Source texts of formatted documents
== == ==
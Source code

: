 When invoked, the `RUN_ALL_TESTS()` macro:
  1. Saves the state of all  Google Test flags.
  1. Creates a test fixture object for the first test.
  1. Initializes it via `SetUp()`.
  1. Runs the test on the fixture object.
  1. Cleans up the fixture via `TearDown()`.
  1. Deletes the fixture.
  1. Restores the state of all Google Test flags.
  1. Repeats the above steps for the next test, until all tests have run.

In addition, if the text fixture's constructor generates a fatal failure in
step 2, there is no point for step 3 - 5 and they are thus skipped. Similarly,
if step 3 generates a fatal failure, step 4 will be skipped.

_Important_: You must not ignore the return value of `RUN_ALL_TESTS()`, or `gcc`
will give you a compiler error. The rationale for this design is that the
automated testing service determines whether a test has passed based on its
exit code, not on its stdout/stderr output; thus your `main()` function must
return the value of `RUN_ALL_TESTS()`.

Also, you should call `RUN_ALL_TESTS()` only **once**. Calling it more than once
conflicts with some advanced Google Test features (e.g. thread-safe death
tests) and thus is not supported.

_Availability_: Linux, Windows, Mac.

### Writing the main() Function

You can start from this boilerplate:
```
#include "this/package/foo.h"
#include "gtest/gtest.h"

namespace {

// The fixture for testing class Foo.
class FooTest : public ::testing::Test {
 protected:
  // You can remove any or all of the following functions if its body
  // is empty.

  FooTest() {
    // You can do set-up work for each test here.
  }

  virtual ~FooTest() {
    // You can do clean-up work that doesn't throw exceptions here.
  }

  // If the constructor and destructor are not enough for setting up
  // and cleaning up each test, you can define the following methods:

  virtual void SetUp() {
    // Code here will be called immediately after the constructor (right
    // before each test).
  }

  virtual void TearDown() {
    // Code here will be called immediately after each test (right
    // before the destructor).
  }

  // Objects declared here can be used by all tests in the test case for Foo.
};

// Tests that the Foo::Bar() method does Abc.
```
== == ==
== Exercise brief ==
All of the entries above should be written out again exactly.

== Response box ==
Source code

: When invoked, the `RUN_ALL_TESTS()` macro:
  1. Saves the state of all  Google Test flags.
  1. Creates a test fixture object for the first test.
  1. Initializes it via `SetUp()`.
  1. Runs the test on the fixture object.
  1. Cleans up the fixture via `TearDown()`.
  1. Deletes the fixture.
  1. Restores the state of all Google Test flags.
  1. Repeats the above steps for the next test, until all tests have run.

In addition, if the text fixture's constructor generates a fatal failure in
step 2, there is no point for step 3 - 5 and they are thus skipped. Similarly,
if step 3 generates a fatal failure, step 4 will be skipped.

_Important_: You must not ignore the return value of `RUN_ALL_TESTS()`, or `gcc`
will give you a compiler error. The rationale for this design is that the
automated testing service determines whether a test has passed based on its
exit code, not on its stdout/stderr output; thus your `main()` function must
return the value of `RUN_ALL_TESTS()`.

Also, you should call `RUN_ALL_TESTS()` only **once**. Calling it more than once
conflicts with some advanced Google Test features (e.g. thread-safe death
tests) and thus is not supported.

_Availability_: Linux, Windows, Mac.

### Writing the main() Function

You can start from this boilerplate:
```
#include "this/package/foo.h"
#include "gtest/gtest.h"

namespace {

// The fixture for testing class Foo.
class FooTest : public ::testing::Test {
 protected:
  // You can remove any or all of the following functions if its body
  // is empty.

  FooTest() {
    // You can do set-up work for each test here.
  }

  virtual ~FooTest() {
    // You can do clean-up work that doesn't throw exceptions here.
  }

  // If the constructor and destructor are not enough for setting up
  // and cleaning up each test, you can define the following methods:

  virtual void SetUp() {
    // Code here will be called immediately after the constructor (right
    // before each test).
  }

  virtual void TearDown() {
    // Code here will be called immediately after each test (right
    // before the destructor).
  }

  // Objects declared here can be used by all tests in the test case for Foo.
};

// Tests that the Foo::Bar() method does Abc.
```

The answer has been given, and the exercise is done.